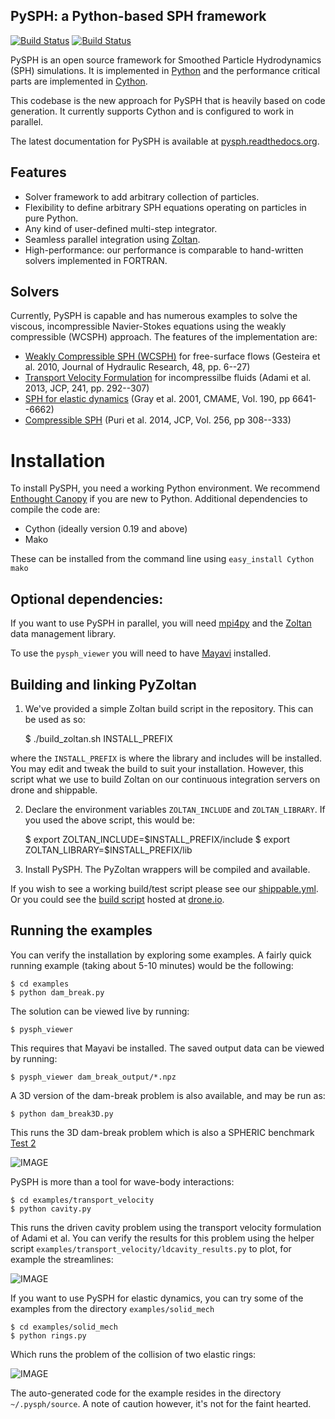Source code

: PySPH: a Python-based SPH framework
-------------------------------------

[![Build Status](https://api.shippable.com/projects/53a87e47f989286000c78a06/badge/master)](https://www.shippable.com/projects/53a87e47f989286000c78a06)
[![Build Status](https://drone.io/bitbucket.org/pysph/pysph/status.png)](https://drone.io/bitbucket.org/pysph/pysph/latest)


PySPH is an open source framework for Smoothed Particle Hydrodynamics
(SPH) simulations.   It is implemented in
[Python](http://www.python.org) and the performance
critical parts are implemented in [Cython](http://www.cython.org).

This codebase is the new approach for PySPH that is heavily based on
code generation. It currently supports Cython and is configured to
work in parallel.

The latest documentation for PySPH is available at [pysph.readthedocs.org](http://pysph.readthedocs.org).

Features
---------

  - Solver framework to add arbitrary collection of particles.
  - Flexibility to define arbitrary SPH equations operating on particles in pure Python.
  - Any kind of user-defined multi-step integrator.
  - Seamless parallel integration using [Zoltan](http://www.cs.sandia.gov/zoltan/).
  - High-performance: our performance is comparable to hand-written solvers implemented in FORTRAN.

Solvers
---------

Currently, PySPH is capable and has numerous examples to solve the
viscous, incompressible Navier-Stokes equations using the weakly
compressible (WCSPH) approach. The features of the implementation are:

  - [Weakly Compressible SPH (WCSPH)](http://www.tandfonline.com/doi/abs/10.1080/00221686.2010.9641250) for free-surface flows (Gesteira et al. 2010, Journal of Hydraulic Research, 48, pp. 6--27)
  - [Transport Velocity Formulation](http://dx.doi.org/10.1016/j.jcp.2013.01.043) for incompressilbe fluids (Adami et al. 2013, JCP, 241, pp. 292--307)
  - [SPH for elastic dynamics](http://dx.doi.org/10.1016/S0045-7825(01)00254-7) (Gray et al. 2001, CMAME, Vol. 190, pp 6641--6662)
  - [Compressible SPH](http://dx.doi.org/10.1016/j.jcp.2013.08.060) (Puri et al. 2014, JCP, Vol. 256, pp 308--333)

Installation
=============

To install PySPH, you need a working Python environment. We recommend
[Enthought Canopy](https://www.enthought.com/products/canopy/) if you
are new to Python. Additional dependencies to compile the code are:

  - Cython (ideally version 0.19 and above)
  - Mako

These can be installed from the command line using `easy_install Cython mako`

Optional dependencies:
-----------------------

If you want to use PySPH in parallel, you will need
[mpi4py](http://mpi4py.scipy.org/) and the
[Zoltan](http://www.cs.sandia.gov/zoltan/) data management library.

To use the `pysph_viewer` you will need to have
[Mayavi](http://code.enthought.com/projects/mayavi) installed.

Building and linking PyZoltan
-------------------------------

1. We've provided a simple Zoltan build script in the repository.  This can
be used as so:

    $ ./build_zoltan.sh  INSTALL_PREFIX

where the `INSTALL_PREFIX` is where the library and includes will be
installed.  You may edit and tweak the build to suit your installation.
However, this script  what we use to build Zoltan on our continuous
integration servers on drone and shippable.

2. Declare the environment variables `ZOLTAN_INCLUDE` and `ZOLTAN_LIBRARY`. If
you used the above script, this would be:

    $ export ZOLTAN_INCLUDE=$INSTALL_PREFIX/include
    $ export ZOLTAN_LIBRARY=$INSTALL_PREFIX/lib

3. Install PySPH. The PyZoltan wrappers will be compiled and available.


If you wish to see a working build/test script please see our
[shippable.yml](https://bitbucket.org/pysph/pysph/src/master/shippable.yml).
Or you could see the [build script](https://drone.io/bitbucket.org/pysph/pysph/admin)
hosted at [drone.io](http://drone.io).


Running the examples
---------------------

You can verify the installation by exploring some examples.  A fairly quick
running example (taking about 5-10 minutes) would be the following:

    $ cd examples
    $ python dam_break.py

The solution can be viewed live by running:

    $ pysph_viewer

This requires that Mayavi be installed.  The saved output data can be viewed
by running:

    $ pysph_viewer dam_break_output/*.npz

A 3D version of the dam-break problem is also available, and may be run as:

    $ python dam_break3D.py

This runs the 3D dam-break problem which is also a SPHERIC benchmark [Test 2](https://wiki.manchester.ac.uk/spheric/index.php/Test2)

![IMAGE](https://bitbucket.org/pysph/pysph/raw/master/docs/Images/db3d.png)

PySPH is more than a tool for wave-body interactions:

    $ cd examples/transport_velocity
    $ python cavity.py

This runs the driven cavity problem using the transport velocity
formulation of Adami et al. You can verify the results for this
problem using the helper script
`examples/transport_velocity/ldcavity_results.py` to plot, for example
the streamlines:

![IMAGE](https://bitbucket.org/pysph/pysph/raw/master/docs/Images/ldc-streamlines.png)

If you want to use PySPH for elastic dynamics, you can try some of the
examples from the directory `examples/solid_mech`

    $ cd examples/solid_mech
    $ python rings.py

Which runs the problem of the collision of two elastic rings:

![IMAGE](https://bitbucket.org/pysph/pysph/raw/master/docs/Images/rings-collision.png)

The auto-generated code for the example resides in the directory
`~/.pysph/source`. A note of caution however, it's not for the faint
hearted.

_Exercise objective_
Repeat exactly the lines of the listing above, from the one with "critical parts are" down to the one with "compressible (WCSPH) approach."; both of those lines belong in the range.

_Solution to the problem_
critical parts are implemented in [Cython](http://www.cython.org).

This codebase is the new approach for PySPH that is heavily based on
code generation. It currently supports Cython and is configured to
work in parallel.

The latest documentation for PySPH is available at [pysph.readthedocs.org](http://pysph.readthedocs.org).

Features
---------

  - Solver framework to add arbitrary collection of particles.
  - Flexibility to define arbitrary SPH equations operating on particles in pure Python.
  - Any kind of user-defined multi-step integrator.
  - Seamless parallel integration using [Zoltan](http://www.cs.sandia.gov/zoltan/).
  - High-performance: our performance is comparable to hand-written solvers implemented in FORTRAN.

Solvers
---------

Currently, PySPH is capable and has numerous examples to solve the
viscous, incompressible Navier-Stokes equations using the weakly
compressible (WCSPH) approach. The features of the implementation are:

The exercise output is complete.